Map of the Territories & Pacific States to Accompany 'Across the Continent' by Samuel Bowles.
1865 (dated) 14 x 18.5 in (35.56 x 46.99 cm)
1 : 7241142
A highly appealing 1865 map of the western parts of the United States drawn to illustrate Samuel Bowles' Across the Continent. The map covers from the Pacific Ocean to Illinois and the Great Lakes. It is notable for its detailed inclusion of important trans-continental emigrant routes, including the Overland Stage Route & Proposed R.R. Route, Route of Central Pacific R.R., the Salt Lake and Walla Walla Mail Route, Smoky Hill express &Stage Route, and more. A large inset in the lower right quadrant focuses on the Sacramento Valley and the bustling San Francisco Bay / California Gold Region.

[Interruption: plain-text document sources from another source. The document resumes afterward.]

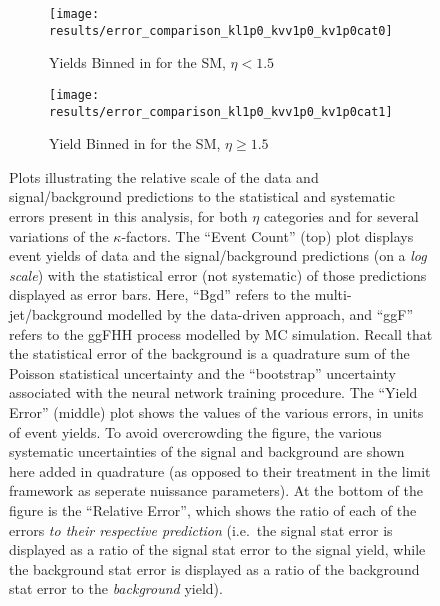     \begin{figure}
        \centering
        \begin{subfigure}{0.48\textwidth} 
            \texttt{[image: results/error\_comparison\_kl1p0\_kvv1p0\_kv1p0cat0]}
            \caption{Yields Binned in \mhh for the SM, $\eta < 1.5$}
            \label{fig:error_dump_eta0_1p00_1p00_1p00}
        \end{subfigure}
        \begin{subfigure}{0.48\textwidth}
            \texttt{[image: results/error\_comparison\_kl1p0\_kvv1p0\_kv1p0cat1]}
            \caption{Yield Binned in \deta for the SM, $\eta \geq 1.5$}
            \label{fig:error_dump_eta1_hh_1p00_1p00_1p00}
        \end{subfigure}
        \caption{
            \scriptsize
            Plots illustrating the relative scale of the data and signal/background predictions
                to the statistical and systematic errors present in this analysis,
                for both $\eta$ categories and for several variations of the $\kappa$-factors.
            The ``Event Count'' (top) plot displays event yields of data and the signal/background predictions
                (on a \textit{log scale})
                with the statistical error (not systematic) of those predictions displayed as error bars.
            Here, ``Bgd'' refers to the multi-jet/\ttbar background modelled by the data-driven approach,
                and ``ggF'' refers to the ggF\to HH process modelled by MC simulation.
            Recall that the statistical error of the background is a quadrature sum of the Poisson statistical uncertainty
                and the ``bootstrap'' uncertainty associated with the neural network training procedure.
            The ``Yield Error'' (middle) plot shows the values of the various errors, in units of event yields.
            To avoid overcrowding the figure, the various systematic uncertainties of the signal and background
                are shown here added in quadrature
                (as opposed to their treatment in the limit framework as seperate nuissance parameters).
            At the bottom of the figure is the ``Relative Error'', which shows the ratio of each of the errors
                \textit{to their respective prediction}
                (i.e.\ the signal stat error is displayed as a ratio of the signal stat error to the signal yield,
                while the background stat error is displayed as a ratio of the background stat error to the \textit{background} yield).
        }
        \label{fig:error_dump_sm}
    \end{figure}

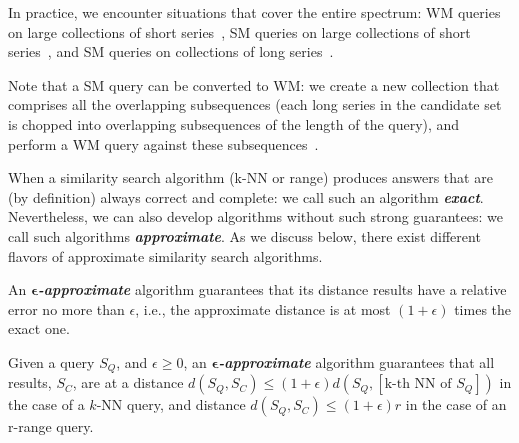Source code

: In practice, we encounter situations that cover the entire spectrum: WM queries on large collections of short series~\cite{SENTINEL-2,url:sds}, SM queries on large collections of short series~\cite{url:adhd}, and SM queries on collections of long series~\cite{url/data/seismic}.

Note that a SM query can be converted to WM: we create a new collection that comprises all the overlapping subsequences (each long series in the candidate set is chopped into overlapping subsequences of the length of the query), and perform a WM query against these subsequences~\cite{ulisse,journal/vldb/linardi19}.

When a similarity search algorithm (k-NN or range) produces answers that are (by definition) always correct and complete: we call such an algorithm \textit{\textbf{exact}}.
Nevertheless, we can also develop algorithms without such strong guarantees: we call such algorithms \textit{\textbf{approximate}}.
As we discuss below, there exist different flavors of approximate similarity search algorithms.


An {\textit{\bf$\bm{\epsilon}$-approximate}} algorithm guarantees that its distance results have a relative error no more than $\epsilon$, i.e., the approximate distance is at most $(1+\epsilon)$ times the exact one. 

\begin{defn} \label{def:epsmatch}
Given a query $S_Q$, and $\epsilon \geq 0$, an \textit{\textbf{$\bm{\epsilon}$-approximate}} algorithm guarantees that all results, $S_C$, are at a distance $d(S_Q,S_C) \leq (1+\epsilon)d(S_Q,[\text{k-th NN of }S_Q])$ in the case of a $k$-NN query, and distance $d(S_Q,S_C) \leq (1+\epsilon)r$ in the case of an r-range query.
\end{defn}


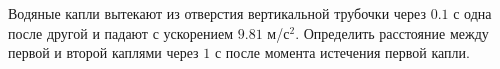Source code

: Водяные капли вытекают из отверстия вертикальной трубочки через $0.1$ с
одна после другой и падают с ускорением $9.81$ м/с$^2$. Определить
расстояние между первой и второй каплями через $1$ с после момента
истечения первой капли.
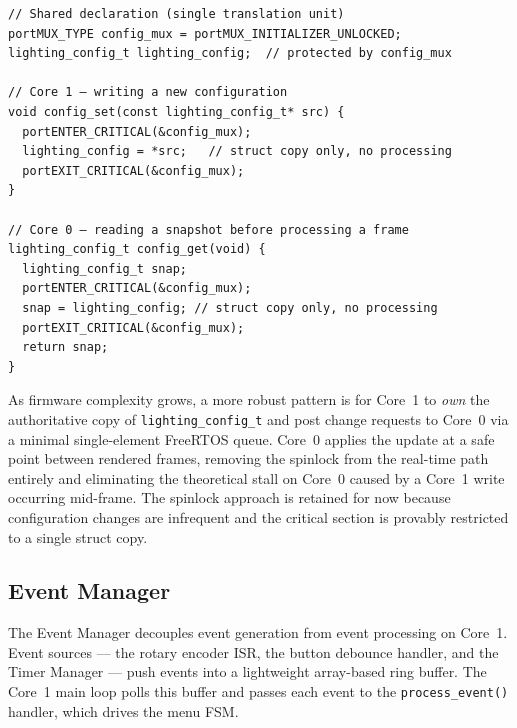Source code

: \begin{longlisting}
\begin{verbatim}
// Shared declaration (single translation unit)
portMUX_TYPE config_mux = portMUX_INITIALIZER_UNLOCKED;
lighting_config_t lighting_config;	// protected by config_mux

// Core 1 — writing a new configuration
void config_set(const lighting_config_t* src) {
  portENTER_CRITICAL(&config_mux);
  lighting_config = *src;	// struct copy only, no processing
  portEXIT_CRITICAL(&config_mux);
}

// Core 0 — reading a snapshot before processing a frame
lighting_config_t config_get(void) {
  lighting_config_t snap;
  portENTER_CRITICAL(&config_mux);
  snap = lighting_config; // struct copy only, no processing
  portEXIT_CRITICAL(&config_mux);
  return snap;
}
\end{verbatim}
\caption{Dual-core safe access to \texttt{lighting\_config\_t} using \texttt{portMUX\_TYPE}.}
\label{lst:spinlock_config}
\end{longlisting}

\begin{tcolorbox}[colback=gray!8, colframe=gray!50, boxrule=0.4mm, arc=5px, title=\textbf{Planned Enhancement — Queue-Based Configuration Updates}]
As firmware complexity grows, a more robust pattern is for Core~1 to \emph{own} the authoritative copy of \texttt{lighting\_config\_t} and post change requests to Core~0 via a minimal single-element FreeRTOS queue.
Core~0 applies the update at a safe point between rendered frames, removing the spinlock from the real-time path entirely and eliminating the theoretical stall on Core~0 caused by a Core~1 write occurring mid-frame.
The spinlock approach is retained for now because configuration changes are infrequent and the critical section is provably restricted to a single struct copy.
\end{tcolorbox}

\subsection{Event Manager}
\label{sec:event_manager}

The Event Manager decouples event generation from event processing on Core~1.
Event sources — the rotary encoder \ac{ISR}, the button debounce handler, and the Timer Manager — push events into a lightweight array-based ring buffer.
The Core~1 main loop polls this buffer and passes each event to the \texttt{process\_event()} handler, which drives the menu \ac{FSM}.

Samuel Bowles III (February 9, 1826 – January 16, 1878) was an American journalist born in Springfield, Massachusetts. Bowles is best known as the editor of The Republican, which he inherited form his father of the same name and ran until his deal in 1878. Bowles was a hands-on editor and his hard work contributed to the success of his paper. By 1840 The Republican was the largest circulated daily in New England and Bowles had become a highly respected figure in journalism. He was also well known for his frequently travels. In 1865 he made the transcontinental journey to the Pacific, publishing the story in a well-read memoire, Across the Continent. He subsequently crossed the continent again in 1869. He also traveled extensively in Europe in the early 1870s. Bowles died in Springfield, Massachusetts. He was succeeded by ten children, one of whom, Samuel Bowles IV, inherited The Republican.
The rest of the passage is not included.